- _TASK PROMPT_: Below are records; output exactly the lines from the one with "In the literature" through their final line.

- _STORED DATA_:
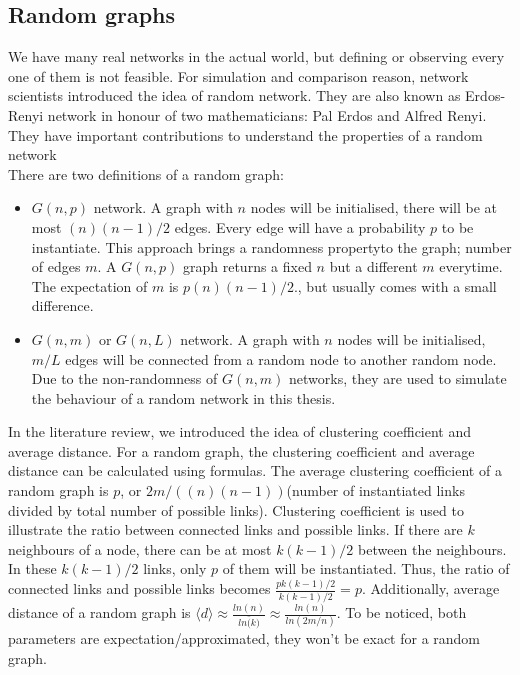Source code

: \documentclass[12pt]{article}
\begin{document}
\subsection{Random graphs}
We have many real networks in the actual world, but defining or observing every one of them is not feasible. For simulation and comparison reason, network scientists introduced the idea of random network. They are also known as Erdos-Renyi network in honour of two mathematicians: Pal Erdos and Alfred Renyi. They have important contributions to understand the properties of a random network\cite{barabási2016network}\\
\noindent
There are two definitions of a random graph:
\begin{itemize}
    \item $G(n,p)$ network. A graph with $n$ nodes will be initialised, there will be at most $(n)(n-1)/2$ edges. Every edge will have a probability $p$ to be instantiate. This approach brings a randomness propertyto the graph; number of edges $m$. A $G(n,p)$ graph returns a fixed $n$ but a different $m$ everytime. The expectation of $m$ is $p(n)(n-1)/2$., but usually comes with a small difference.
    \item $G(n,m)$ or $G(n,L)$ network. A graph with $n$ nodes will be initialised, $m/L$ edges will be connected from a random node to another random node. Due to the non-randomness of $G(n,m)$ networks, they are used to simulate the behaviour of a random network in this thesis.
\end{itemize}

In the literature review, we introduced the idea of clustering coefficient and average distance. For a random graph, the clustering coefficient and average distance can be calculated using formulas.\cite{barabási2016network} The average clustering coefficient of a random graph is $p$, or $2m/((n)(n-1))$(number of instantiated links divided by total number of possible links). Clustering coefficient is used to illustrate the ratio between connected links and possible links. If there are $k$ neighbours of a node, there can be at most $k(k-1)/2$ between the neighbours. In these $k(k-1)/2$ links, only $p$ of them will be instantiated. Thus, the ratio of connected links and possible links becomes $\frac{pk(k-1)/2}{k(k-1)/2}=p$. Additionally, average distance of a random graph is $\langle d\rangle \approx \frac{ln(n)}{ln\bar (k)}\approx \frac{ln(n)}{ln(2m/n)}$. To be noticed, both parameters are expectation/approximated, they won't be exact for a random graph.
\end{document}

- _COMPLETED TASK_:
In the literature review, we introduced the idea of clustering coefficient and average distance. For a random graph, the clustering coefficient and average distance can be calculated using formulas.\cite{barabási2016network} The average clustering coefficient of a random graph is $p$, or $2m/((n)(n-1))$(number of instantiated links divided by total number of possible links). Clustering coefficient is used to illustrate the ratio between connected links and possible links. If there are $k$ neighbours of a node, there can be at most $k(k-1)/2$ between the neighbours. In these $k(k-1)/2$ links, only $p$ of them will be instantiated. Thus, the ratio of connected links and possible links becomes $\frac{pk(k-1)/2}{k(k-1)/2}=p$. Additionally, average distance of a random graph is $\langle d\rangle \approx \frac{ln(n)}{ln\bar (k)}\approx \frac{ln(n)}{ln(2m/n)}$. To be noticed, both parameters are expectation/approximated, they won't be exact for a random graph.
\end{document}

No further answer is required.